Driving carloads of belongings, including a sulky cat, over the pass was tiring. Even just getting out of the roadwork-strewn Christchurch roads sent my blood pressure through the roof.
Your shoulders hurt, you're trying to remember whether you've left anything important behind, while navigating other drivers' "interesting" decisions. I really started to believe some drivers thought the centre-line was just a suggestion.
But no matter what kind of trip I'd had, there was a point when I'd well-and-truly reached the Coast and everything was right with the world.

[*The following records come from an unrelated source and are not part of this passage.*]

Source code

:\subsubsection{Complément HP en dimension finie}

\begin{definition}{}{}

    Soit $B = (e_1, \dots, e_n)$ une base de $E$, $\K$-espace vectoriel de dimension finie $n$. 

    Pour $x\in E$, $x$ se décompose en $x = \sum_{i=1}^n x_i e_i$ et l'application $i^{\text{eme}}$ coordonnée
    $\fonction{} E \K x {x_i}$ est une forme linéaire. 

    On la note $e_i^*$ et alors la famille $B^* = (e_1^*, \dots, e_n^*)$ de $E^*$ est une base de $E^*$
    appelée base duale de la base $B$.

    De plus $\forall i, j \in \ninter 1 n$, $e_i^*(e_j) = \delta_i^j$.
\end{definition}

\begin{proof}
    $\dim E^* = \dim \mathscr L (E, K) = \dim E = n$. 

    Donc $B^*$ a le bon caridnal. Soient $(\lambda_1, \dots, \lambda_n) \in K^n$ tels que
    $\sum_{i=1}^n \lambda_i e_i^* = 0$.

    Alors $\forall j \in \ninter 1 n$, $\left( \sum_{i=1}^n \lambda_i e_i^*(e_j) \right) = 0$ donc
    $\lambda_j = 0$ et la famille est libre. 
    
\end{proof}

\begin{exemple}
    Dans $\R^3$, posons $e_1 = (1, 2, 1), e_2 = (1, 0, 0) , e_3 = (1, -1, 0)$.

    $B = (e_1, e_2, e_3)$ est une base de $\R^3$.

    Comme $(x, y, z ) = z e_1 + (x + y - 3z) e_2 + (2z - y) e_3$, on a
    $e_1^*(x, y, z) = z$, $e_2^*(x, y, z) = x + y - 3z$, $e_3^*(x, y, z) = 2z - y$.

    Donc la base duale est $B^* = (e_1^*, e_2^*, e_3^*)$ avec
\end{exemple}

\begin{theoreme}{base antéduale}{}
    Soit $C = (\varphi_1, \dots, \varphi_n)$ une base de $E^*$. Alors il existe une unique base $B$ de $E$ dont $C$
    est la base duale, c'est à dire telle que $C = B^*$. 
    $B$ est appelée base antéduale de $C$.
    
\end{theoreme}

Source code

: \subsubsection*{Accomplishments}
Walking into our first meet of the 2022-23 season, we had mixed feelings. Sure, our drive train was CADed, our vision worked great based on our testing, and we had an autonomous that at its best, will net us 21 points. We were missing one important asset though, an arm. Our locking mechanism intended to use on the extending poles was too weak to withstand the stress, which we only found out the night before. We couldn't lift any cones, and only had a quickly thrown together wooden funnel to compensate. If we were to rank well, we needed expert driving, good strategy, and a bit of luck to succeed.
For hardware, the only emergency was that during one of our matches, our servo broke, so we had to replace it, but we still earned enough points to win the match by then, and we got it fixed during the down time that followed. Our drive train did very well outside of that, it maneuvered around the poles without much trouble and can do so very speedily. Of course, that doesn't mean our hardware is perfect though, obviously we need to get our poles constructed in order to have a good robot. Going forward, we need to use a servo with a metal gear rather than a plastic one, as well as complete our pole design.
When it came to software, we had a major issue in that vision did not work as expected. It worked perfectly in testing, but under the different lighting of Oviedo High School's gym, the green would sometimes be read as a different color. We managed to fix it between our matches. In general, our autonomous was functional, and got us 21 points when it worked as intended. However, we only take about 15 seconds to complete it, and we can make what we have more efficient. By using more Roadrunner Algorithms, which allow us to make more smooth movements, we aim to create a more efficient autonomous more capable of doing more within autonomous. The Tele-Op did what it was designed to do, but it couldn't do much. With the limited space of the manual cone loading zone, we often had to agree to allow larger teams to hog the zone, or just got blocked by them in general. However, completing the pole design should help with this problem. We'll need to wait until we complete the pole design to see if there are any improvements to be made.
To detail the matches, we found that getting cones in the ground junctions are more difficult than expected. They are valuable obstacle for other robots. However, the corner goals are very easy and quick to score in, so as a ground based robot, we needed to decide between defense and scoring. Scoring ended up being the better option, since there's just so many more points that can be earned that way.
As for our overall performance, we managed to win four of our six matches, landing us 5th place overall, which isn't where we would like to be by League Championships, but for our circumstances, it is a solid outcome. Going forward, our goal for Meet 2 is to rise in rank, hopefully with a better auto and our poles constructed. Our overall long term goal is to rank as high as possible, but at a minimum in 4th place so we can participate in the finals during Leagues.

Coming out of Kumara, past the start of the Coast to Coast, there's a sweeping bend to the left. You stop travelling west and instead start travelling south to Hokitika. The home stretch, if you will.
The first time I drove over to inspect my new home, I arrived at this spot right on sunset. If you haven't seen a West Coast sunset for a while, I recommend you book a road trip. To me, there's nothing like the sun setting over the ocean to put you in your place.
I hauled over to the side of the road to take photos. Deer in a nearby paddock inspected me lazily. I couldn't believe the drivers whizzing past, ignoring the sight.
When I'd taken my fair share of pictures, I leaned back against the car and just looked. It gave me a moment to catch my breath and realise what I was leaving behind (my friends, the newsroom, my beloved Christchurch - home for 11 years) and what I was gaining. The sunsets being just one part of West Coast life I could get used to.
On subsequent trips, that spot has become the marker to show I'm nearly there. I heave a sigh, my shoulders relax a little and I take a beat to enjoy the vista. If I'm particularly wound-up or the view is especially spectacular, I pull over again to admire it.
I'm certain if asked again in a few months, I'll have dozens of favourite places over here. But right now, at that sweeping bend, watching the sun bounce its last rays off the ocean, this homesick Cantabrian feels at home.